(Extracted material Opens)
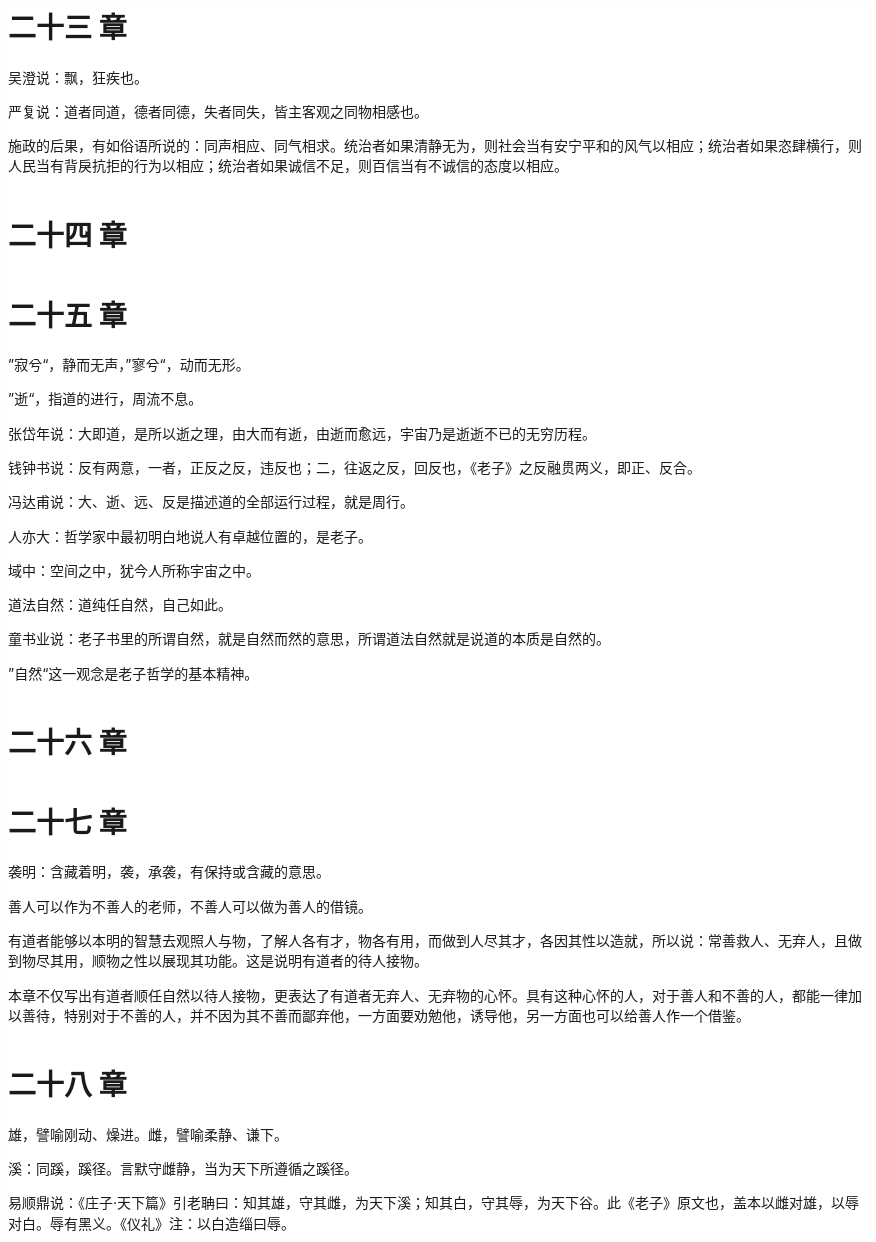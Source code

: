 
# 二十三 章
吴澄说：飘，狂疾也。

严复说：道者同道，德者同德，失者同失，皆主客观之同物相感也。

施政的后果，有如俗语所说的：同声相应、同气相求。统治者如果清静无为，则社会当有安宁平和的风气以相应；统治者如果恣肆横行，则人民当有背戾抗拒的行为以相应；统治者如果诚信不足，则百信当有不诚信的态度以相应。


# 二十四 章

# 二十五 章
”寂兮“，静而无声，”寥兮“，动而无形。

”逝“，指道的进行，周流不息。

张岱年说：大即道，是所以逝之理，由大而有逝，由逝而愈远，宇宙乃是逝逝不已的无穷历程。

钱钟书说：反有两意，一者，正反之反，违反也；二，往返之反，回反也，《老子》之反融贯两义，即正、反合。

冯达甫说：大、逝、远、反是描述道的全部运行过程，就是周行。

人亦大：哲学家中最初明白地说人有卓越位置的，是老子。

域中：空间之中，犹今人所称宇宙之中。

道法自然：道纯任自然，自己如此。

童书业说：老子书里的所谓自然，就是自然而然的意思，所谓道法自然就是说道的本质是自然的。

”自然“这一观念是老子哲学的基本精神。


# 二十六 章

# 二十七 章
袭明：含藏着明，袭，承袭，有保持或含藏的意思。

善人可以作为不善人的老师，不善人可以做为善人的借镜。

有道者能够以本明的智慧去观照人与物，了解人各有才，物各有用，而做到人尽其才，各因其性以造就，所以说：常善救人、无弃人，且做到物尽其用，顺物之性以展现其功能。这是说明有道者的待人接物。

本章不仅写出有道者顺任自然以待人接物，更表达了有道者无弃人、无弃物的心怀。具有这种心怀的人，对于善人和不善的人，都能一律加以善待，特别对于不善的人，并不因为其不善而鄙弃他，一方面要劝勉他，诱导他，另一方面也可以给善人作一个借鉴。


# 二十八 章
雄，譬喻刚动、燥进。雌，譬喻柔静、谦下。

溪：同蹊，蹊径。言默守雌静，当为天下所遵循之蹊径。

易顺鼎说：《庄子·天下篇》引老聃曰：知其雄，守其雌，为天下溪；知其白，守其辱，为天下谷。此《老子》原文也，盖本以雌对雄，以辱对白。辱有黑义。《仪礼》注：以白造缁曰辱。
(Extracted material Closes)
> _Problem details_:
Everything above should be given again exactly, apart from the pictures.

> _Solution below_:
Source code

: 
# 二十三 章
吴澄说：飘，狂疾也。

严复说：道者同道，德者同德，失者同失，皆主客观之同物相感也。

施政的后果，有如俗语所说的：同声相应、同气相求。统治者如果清静无为，则社会当有安宁平和的风气以相应；统治者如果恣肆横行，则人民当有背戾抗拒的行为以相应；统治者如果诚信不足，则百信当有不诚信的态度以相应。


# 二十四 章

# 二十五 章
”寂兮“，静而无声，”寥兮“，动而无形。

”逝“，指道的进行，周流不息。

张岱年说：大即道，是所以逝之理，由大而有逝，由逝而愈远，宇宙乃是逝逝不已的无穷历程。

钱钟书说：反有两意，一者，正反之反，违反也；二，往返之反，回反也，《老子》之反融贯两义，即正、反合。

冯达甫说：大、逝、远、反是描述道的全部运行过程，就是周行。

人亦大：哲学家中最初明白地说人有卓越位置的，是老子。

域中：空间之中，犹今人所称宇宙之中。

道法自然：道纯任自然，自己如此。

童书业说：老子书里的所谓自然，就是自然而然的意思，所谓道法自然就是说道的本质是自然的。

”自然“这一观念是老子哲学的基本精神。


# 二十六 章

# 二十七 章
袭明：含藏着明，袭，承袭，有保持或含藏的意思。

善人可以作为不善人的老师，不善人可以做为善人的借镜。

有道者能够以本明的智慧去观照人与物，了解人各有才，物各有用，而做到人尽其才，各因其性以造就，所以说：常善救人、无弃人，且做到物尽其用，顺物之性以展现其功能。这是说明有道者的待人接物。

本章不仅写出有道者顺任自然以待人接物，更表达了有道者无弃人、无弃物的心怀。具有这种心怀的人，对于善人和不善的人，都能一律加以善待，特别对于不善的人，并不因为其不善而鄙弃他，一方面要劝勉他，诱导他，另一方面也可以给善人作一个借鉴。


# 二十八 章
雄，譬喻刚动、燥进。雌，譬喻柔静、谦下。

溪：同蹊，蹊径。言默守雌静，当为天下所遵循之蹊径。

易顺鼎说：《庄子·天下篇》引老聃曰：知其雄，守其雌，为天下溪；知其白，守其辱，为天下谷。此《老子》原文也，盖本以雌对雄，以辱对白。辱有黑义。《仪礼》注：以白造缁曰辱。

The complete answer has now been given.